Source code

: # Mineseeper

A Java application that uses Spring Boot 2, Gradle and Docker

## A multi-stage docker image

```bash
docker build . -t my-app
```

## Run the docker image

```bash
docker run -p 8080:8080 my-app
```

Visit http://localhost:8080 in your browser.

——————————

• **Task instructions**
Print the records once more, exactly as written.

• **The completed task**
Source code

: # Mineseeper

A Java application that uses Spring Boot 2, Gradle and Docker

## A multi-stage docker image

```bash
docker build . -t my-app
```

## Run the docker image

```bash
docker run -p 8080:8080 my-app
```

Visit http://localhost:8080 in your browser.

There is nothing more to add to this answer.